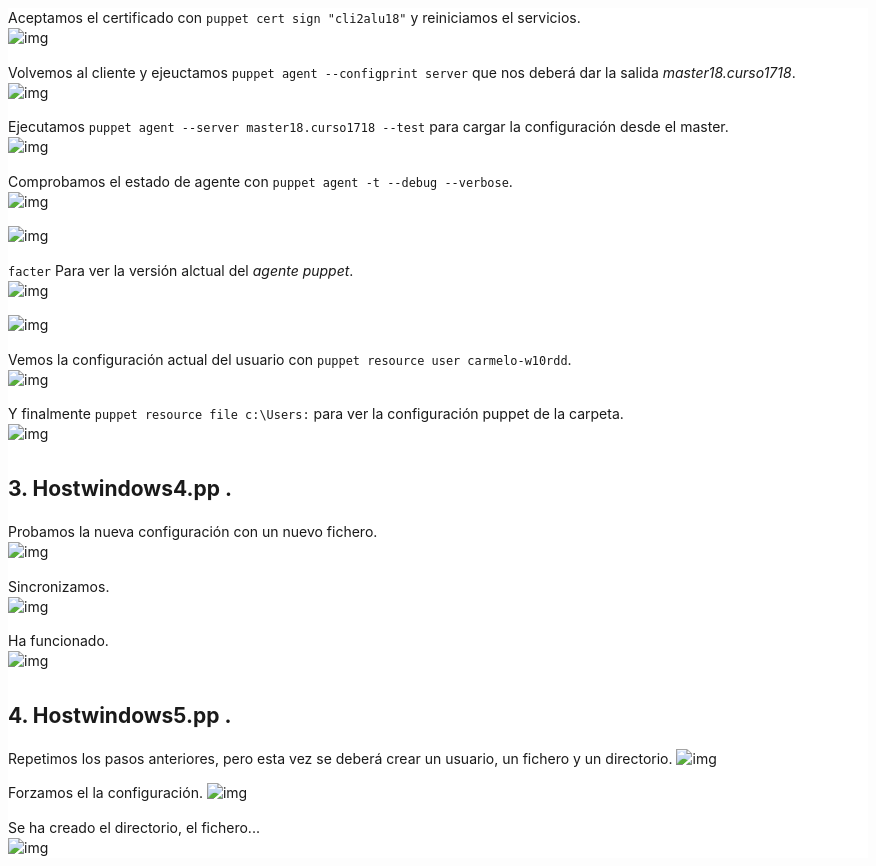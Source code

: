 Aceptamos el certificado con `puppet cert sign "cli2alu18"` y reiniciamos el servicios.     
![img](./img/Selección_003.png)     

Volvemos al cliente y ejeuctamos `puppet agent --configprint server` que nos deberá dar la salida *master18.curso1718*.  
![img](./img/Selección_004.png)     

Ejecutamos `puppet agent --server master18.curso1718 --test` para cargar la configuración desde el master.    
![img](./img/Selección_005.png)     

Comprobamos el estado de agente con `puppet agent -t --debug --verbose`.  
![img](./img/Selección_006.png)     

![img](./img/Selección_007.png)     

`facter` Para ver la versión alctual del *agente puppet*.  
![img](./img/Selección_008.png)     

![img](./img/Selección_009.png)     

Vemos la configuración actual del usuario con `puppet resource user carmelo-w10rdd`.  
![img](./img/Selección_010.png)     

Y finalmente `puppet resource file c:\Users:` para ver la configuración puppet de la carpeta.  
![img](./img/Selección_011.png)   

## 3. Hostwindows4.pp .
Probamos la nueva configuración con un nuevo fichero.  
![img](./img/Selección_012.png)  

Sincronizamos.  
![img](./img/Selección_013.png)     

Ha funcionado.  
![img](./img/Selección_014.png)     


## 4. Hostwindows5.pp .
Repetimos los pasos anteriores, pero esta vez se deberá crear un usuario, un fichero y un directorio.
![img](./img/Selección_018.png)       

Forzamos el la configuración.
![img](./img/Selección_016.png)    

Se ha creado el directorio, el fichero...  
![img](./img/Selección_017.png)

--------------------------------------------------

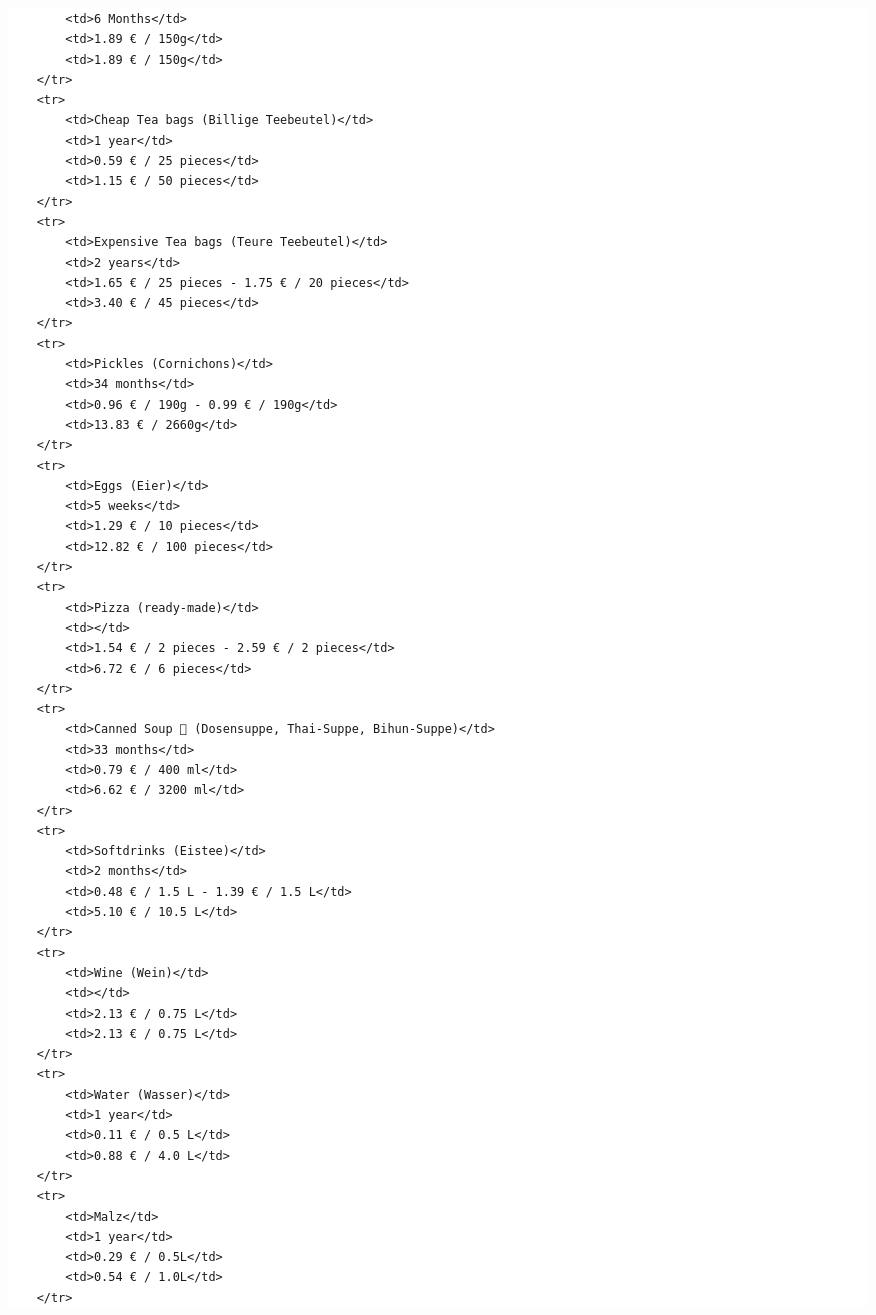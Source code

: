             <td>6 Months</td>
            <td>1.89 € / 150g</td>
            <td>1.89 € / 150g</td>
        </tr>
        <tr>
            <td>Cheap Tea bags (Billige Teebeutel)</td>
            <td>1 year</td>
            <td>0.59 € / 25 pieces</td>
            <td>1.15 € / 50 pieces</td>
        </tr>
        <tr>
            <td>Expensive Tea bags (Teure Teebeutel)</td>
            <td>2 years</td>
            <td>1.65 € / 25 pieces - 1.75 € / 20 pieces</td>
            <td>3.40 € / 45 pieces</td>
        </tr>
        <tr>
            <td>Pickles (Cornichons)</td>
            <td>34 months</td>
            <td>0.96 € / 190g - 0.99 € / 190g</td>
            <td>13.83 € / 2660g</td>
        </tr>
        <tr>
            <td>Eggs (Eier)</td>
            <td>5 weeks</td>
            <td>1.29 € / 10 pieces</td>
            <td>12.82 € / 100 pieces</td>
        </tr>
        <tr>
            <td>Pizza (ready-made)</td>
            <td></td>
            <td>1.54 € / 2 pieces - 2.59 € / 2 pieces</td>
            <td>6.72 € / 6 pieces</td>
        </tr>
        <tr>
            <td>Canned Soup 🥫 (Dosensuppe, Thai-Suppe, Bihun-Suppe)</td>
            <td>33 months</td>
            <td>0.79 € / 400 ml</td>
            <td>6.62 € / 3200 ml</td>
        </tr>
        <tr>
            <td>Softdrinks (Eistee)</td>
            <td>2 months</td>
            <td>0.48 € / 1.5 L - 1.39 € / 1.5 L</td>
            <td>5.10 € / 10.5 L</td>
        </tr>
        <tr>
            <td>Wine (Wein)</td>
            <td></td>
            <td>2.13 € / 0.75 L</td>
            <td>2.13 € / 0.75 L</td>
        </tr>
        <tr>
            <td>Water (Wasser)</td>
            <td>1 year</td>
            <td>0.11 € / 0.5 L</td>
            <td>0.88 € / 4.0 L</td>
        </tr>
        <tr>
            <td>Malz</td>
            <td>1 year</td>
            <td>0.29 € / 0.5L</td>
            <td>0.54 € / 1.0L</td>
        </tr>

--------------------------------------------------

Required work:
With "usuario" as the string to match, show every line of the entries above that has it.

Response:
Vemos la configuración actual del usuario con `puppet resource user carmelo-w10rdd`.  
Repetimos los pasos anteriores, pero esta vez se deberá crear un usuario, un fichero y un directorio.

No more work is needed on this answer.